Help with mixed model in R

I'm trying to apply regression on my data and I would like to be sure to do it correctly. My dependent variable (DV) is the position of the subject (numeric value). My independent variables (IV) are :

• The group in which the subject is (2 groups, a subject is in one or the other)
• The type of stimulus (2 different types, each subject is confronted with each stimulus so it is a "within" variable)
• The time of the measure (each subject got measured 3 times for each stimulus, so 6 times in total) I'm interested in each principal effect and the triple interaction (not the doubles).

If I'm correct, I have 1 between-subject IV (the group) and 2 within-subject crossed IV (stim and time). My dataframe counts 6 columns:

• The NS column gives the number of the subject.
• The Pos column which gives the subject's position
• The Group column
• The Stim column (the type of stimulus).
• The Time column (the moment of measurement; coded -0.5, 0 and 0.5)

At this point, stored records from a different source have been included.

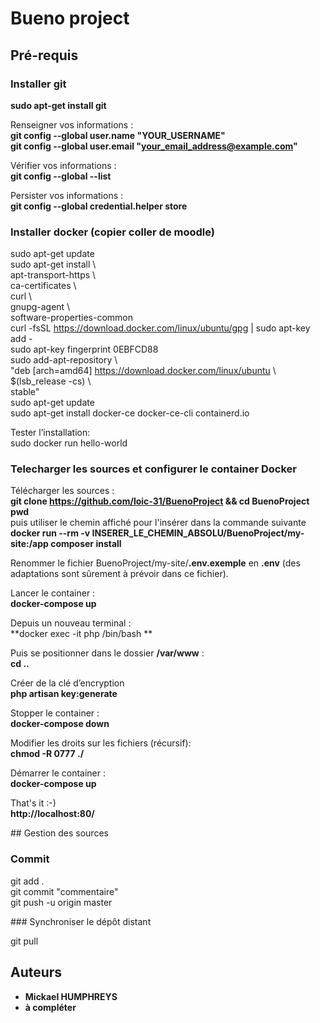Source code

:  
# Bueno project

## Pré-requis

### Installer git

**sudo apt-get install git**  

Renseigner vos informations :    
**git config --global user.name "YOUR_USERNAME"**  
**git config --global user.email "your_email_address@example.com"**  

Vérifier vos informations :  
**git config --global --list**  

Persister vos informations :  
**git config --global credential.helper store**  

### Installer docker (copier coller de moodle)  

sudo apt-get update  
sudo apt-get install \  
    apt-transport-https \  
    ca-certificates \  
    curl \  
    gnupg-agent \  
    software-properties-common  
curl -fsSL https://download.docker.com/linux/ubuntu/gpg | sudo apt-key add -  
sudo apt-key fingerprint 0EBFCD88  
sudo add-apt-repository \  
   "deb [arch=amd64] https://download.docker.com/linux/ubuntu \  
   $(lsb_release -cs) \  
   stable"  
sudo apt-get update  
sudo apt-get install docker-ce docker-ce-cli containerd.io  

Tester l’installation:  
sudo docker run hello-world  


### Telecharger les sources et configurer le container Docker  

Télécharger les sources :    
**git clone https://github.com/loic-31/BuenoProject && cd BuenoProject**  
**pwd**   
puis utiliser le chemin affiché pour l'insérer dans la commande suivante 
**docker run --rm -v INSERER_LE_CHEMIN_ABSOLU/BuenoProject/my-site:/app composer install**  

Renommer le fichier BuenoProject/my-site/**.env.exemple** en **.env**
(des adaptations sont sûrement à prévoir dans ce fichier).  

Lancer le container :  
**docker-compose up**  

Depuis un nouveau terminal :  
**docker exec -it php /bin/bash **  

Puis se positionner dans le dossier **/var/www** :  
**cd ..**  

Créer de la clé d’encryption  
**php artisan key:generate**  

Stopper le container :  
**docker-compose down**  

Modifier les droits sur les fichiers (récursif):  
**chmod -R 0777 ./**  

Démarrer le container :  
**docker-compose up**  

That's it :-)    
**http://localhost:80/**  

## Gestion des sources 

### Commit  

git add .  
git commit "commentaire"  
git push -u origin master

### Synchroniser le dépôt distant  

git pull

## Auteurs

* **Mickael HUMPHREYS**
* **à compléter**
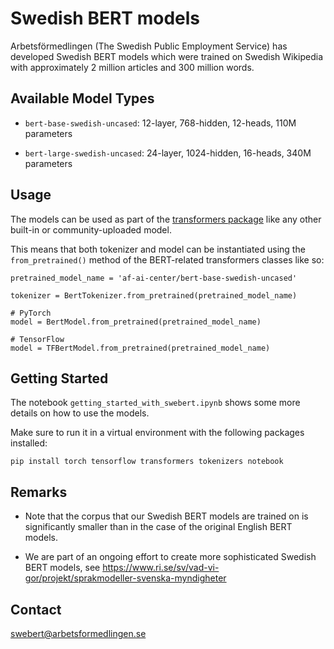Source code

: # Swedish BERT models

Arbetsförmedlingen (The Swedish Public Employment Service) has developed Swedish 
BERT models which were trained on Swedish Wikipedia with approximately 
2 million articles and 300 million words.


## Available Model Types  
  
- `bert-base-swedish-uncased`: 
    12-layer, 768-hidden, 12-heads, 110M parameters
 
- `bert-large-swedish-uncased`:
    24-layer, 1024-hidden, 16-heads, 340M parameters
    

## Usage
The models can be used as part of the [transformers package](https://github.com/huggingface/transformers) 
like any other built-in or community-uploaded model. 

This means that both tokenizer and model can be 
instantiated using the `from_pretrained()` method 
of the BERT-related transformers classes like so:

    pretrained_model_name = 'af-ai-center/bert-base-swedish-uncased'
    
    tokenizer = BertTokenizer.from_pretrained(pretrained_model_name)
    
    # PyTorch
    model = BertModel.from_pretrained(pretrained_model_name)
    
    # TensorFlow
    model = TFBertModel.from_pretrained(pretrained_model_name)
    
  
## Getting Started

The notebook `getting_started_with_swebert.ipynb` shows some more details on how to use the models.

Make sure to run it in a virtual environment with the following packages installed:
    
    pip install torch tensorflow transformers tokenizers notebook

  
## Remarks
- Note that the corpus that our Swedish BERT models are trained on is significantly
smaller than in the case of the original English BERT models.

- We are part of an ongoing effort to create more sophisticated Swedish BERT models, 
see https://www.ri.se/sv/vad-vi-gor/projekt/sprakmodeller-svenska-myndigheter


## Contact

swebert@arbetsformedlingen.se

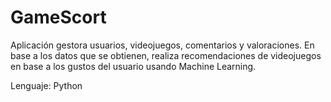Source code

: # GameScort
Aplicación gestora usuarios, videojuegos, comentarios y valoraciones. En base a los datos que se obtienen, realiza recomendaciones de videojuegos en base a los gustos del usuario usando Machine Learning.

Lenguaje: Python
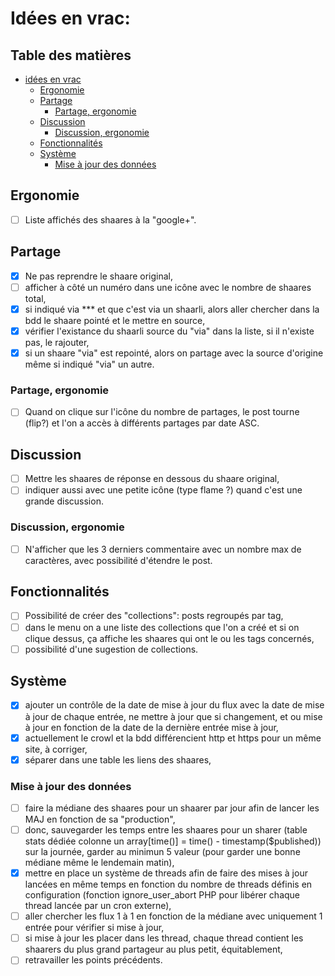 # Idées en vrac:

## Table des matières
- [idées en vrac](#idées-en-vrac)
    - [Ergonomie](#ergonomie)
    - [Partage](#partage)
        - [Partage, ergonomie](#partage-ergonomie)
    - [Discussion](#discussion)
        - [Discussion, ergonomie](#discussion-ergonomie)
    - [Fonctionnalités](#fonctionnalités)
    - [Système](#système)
        - [Mise à jour des données](mise-à-jour-des-données)

## Ergonomie
- [ ] Liste affichés des shaares à la "google+".

## Partage
- [x] Ne pas reprendre le shaare original, 
- [ ] afficher à côté un numéro dans une icône avec le nombre de shaares total,
- [x] si indiqué via *** et que c'est via un shaarli, alors aller chercher dans la bdd le shaare pointé et le mettre en source,
- [x] vérifier l'existance du shaarli source du "via" dans la liste, si il n'existe pas, le rajouter,
- [x] si un shaare "via" est repointé, alors on partage avec la source d'origine même si indiqué "via" un autre.

### Partage, ergonomie
- [ ] Quand on clique sur l'icône du nombre de partages, le post tourne (flip?) et l'on a accès à différents partages par date ASC.

## Discussion
- [ ] Mettre les shaares de réponse en dessous du shaare original,
- [ ] indiquer aussi avec une petite icône (type flame ?) quand c'est une grande discussion.

### Discussion, ergonomie
- [ ] N'afficher que les 3 derniers commentaire avec un nombre max de caractères, avec possibilité d'étendre le post.

## Fonctionnalités
- [ ] Possibilité de créer des "collections": posts regroupés par tag,
- [ ] dans le menu on a une liste des collections que l'on a créé et si on clique dessus, ça affiche les shaares qui ont le ou les tags concernés,
- [ ] possibilité d'une sugestion de collections.

## Système
- [x] ajouter un contrôle de la date de mise à jour du flux avec la date de mise à jour de chaque entrée, ne mettre à jour que si changement, et ou mise à jour en fonction de la date de la dernière entrée mise à jour,
- [x] actuellement le crowl et la bdd différencient http et https pour un même site, à corriger,
- [x] séparer dans une table les liens des shaares,

### Mise à jour des données
- [ ] faire la médiane des shaares pour un shaarer par jour afin de lancer les MAJ en fonction de sa "production",
- [ ] donc, sauvegarder les temps entre les shaares pour un sharer (table stats dédiée colonne un array[time()] = time() - timestamp($published)) sur la journée, garder au minimun 5 valeur (pour garder une bonne médiane même le lendemain matin),
- [x] mettre en place un système de threads afin de faire des mises à jour lancées en même temps en fonction du nombre de threads définis en configuration (fonction ignore_user_abort PHP pour libérer chaque thread lancée par un cron externe),
- [ ] aller chercher les flux 1 à 1 en fonction de la médiane avec uniquement 1 entrée pour vérifier si mise à jour,
- [ ] si mise à jour les placer dans les thread, chaque thread contient les shaarers du plus grand partageur au plus petit, équitablement,
- [ ] retravailler les points précédents. 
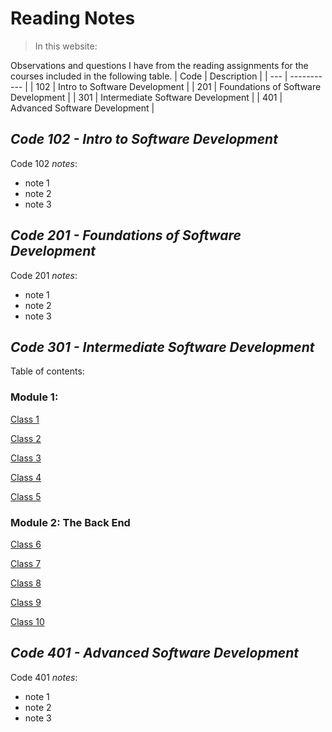 # **Reading Notes**

>In this website:

Observations and questions I have from the reading assignments for the courses included in the following table.
| Code | Description |
| --- | ----------- |
| 102 | Intro to Software Development |
| 201 | Foundations of Software Development |
| 301 | Intermediate Software Development |
| 401 | Advanced Software Development |


## ***Code 102 - Intro to Software Development***

Code 102 _notes_:
- note 1
- note 2
- note 3

## ***Code 201 - Foundations of Software Development***
Code 201 _notes_:
- note 1
- note 2
- note 3

## ***Code 301 - Intermediate Software Development***

Table of contents:

### Module  1:

[Class 1](./Classes/Class_1.md)

[Class 2](./Classes/Class_2.md)

[Class 3](./Classes/Class_3.md)

[Class 4](./Classes/Class_4.md)


[Class 5](./Classes/Class_5.md)


### Module 2: The Back End

[Class 6](./Classes/Class_6.md)

[Class 7](./Classes/Class_7.md)

[Class 8](./Classes/Class_8.md)

[Class 9](./Classes/Class_9.md)

[Class 10](./Classes/Class_10.md)

## ***Code 401 - Advanced Software Development***
Code 401 _notes_:
- note 1
- note 2
- note 3
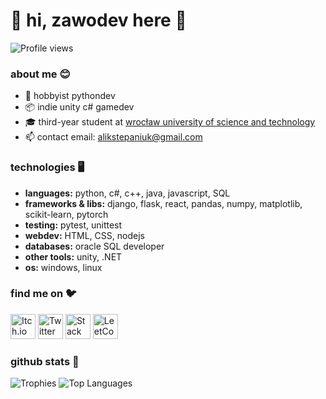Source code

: # 👋 hi, zawodev here 👋
![Profile views](https://komarev.com/ghpvc/?username=zawodev&label=Profile%20views&color=23A559&style=flat)

### about me 😊
- 🐍 hobbyist pythondev
- 📦 indie unity c# gamedev
- 🎓 third-year student at [wrocław university of science and technology](https://www.pwr.edu.pl/)
- 📫 contact email: [alikstepaniuk@gmail.com](mailto:alikstepaniuk@gmail.com)

### technologies 🖥️

- **languages:** python, c#, c++, java, javascript, SQL
- **frameworks & libs:** django, flask, react, pandas, numpy, matplotlib, scikit-learn, pytorch
- **testing:** pytest, unittest
- **webdev:** HTML, CSS, nodejs
- **databases:** oracle SQL developer
- **other tools:** unity, .NET
- **os:** windows, linux

### find me on 🐦
<p align="left">
  <a href="https://zawo.itch.io" target="_blank"><img src="https://static.itch.io/images/app-icon.png" alt="Itch.io" width="40" height="40" /></a>
  <a href="https://twitter.com/zawodev" target="_blank"><img src="https://upload.wikimedia.org/wikipedia/commons/thumb/b/b7/X_logo.jpg/800px-X_logo.jpg" alt="Twitter" width="40" height="40" /></a>
  <a href="https://stackoverflow.com/users/23816989" target="_blank"><img src="https://raw.githubusercontent.com/rahuldkjain/github-profile-readme-generator/master/src/images/icons/Social/stack-overflow.svg" alt="Stack Overflow" width="40" height="40" /></a>
  <a href="https://www.leetcode.com/zawodev" target="_blank"><img src="https://raw.githubusercontent.com/rahuldkjain/github-profile-readme-generator/master/src/images/icons/Social/leet-code.svg" alt="LeetCode" width="40" height="40" /></a>
</p>

### github stats 🙊
![Trophies](https://github-profile-trophy.vercel.app/?username=zawodev&theme=onedark)
![Top Languages](https://github-readme-stats.vercel.app/api/top-langs?username=zawodev&show_icons=true&locale=en&layout=compact&theme=onedark)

Here is the code I ran in R :

RegAlc <- lmer(Pos ~ Group + Time + Stim + Group:Time:Task +
(Time*Stim|NS), data = d)
summary(RegAlc)


The code works but I would like to be sure that this is the correct way to analyze these data.

Thank you very much!

• (+1 to @Dimitris) plus It’s unclear what Task is and why it’s only included in an interaction. – rolando2 May 23 '20 at 13:18

It is not clear whether the Pos outcome variable is a continuous random variable, resulting in error terms having the normal distribution. Note that this is an assumption behind the linear mixed model you are fitting with lmer().
• You have included the main effects of Group, Time and Stim, and their three-way interaction, without including the two-way interactions. Typically, this is not done. Moreover, interaction terms are complex terms requiring sufficiently large sample size to estimate them stably. This holds for two-way interactions, and even more for three-way ones. Are you certain that you want to include all these interaction terms?
• The random-effects part is often build using a build-up approach, starting from random intercepts, i.e., (1 | NS), then including random slopes, i.e., (Time | NS), and performing a likelihood ratio test (using the anova() function) to see if the fit of the model is improved. You could continue to include more complex random-effects terms. But note that often the dependencies in the data are not that complex to support including many/complex random-effects terms. Trying to fit a mixed model with such a complex structure may result in unstable estimated and boundary problems (i.e., the same variances of the random effects are estimated to be zero).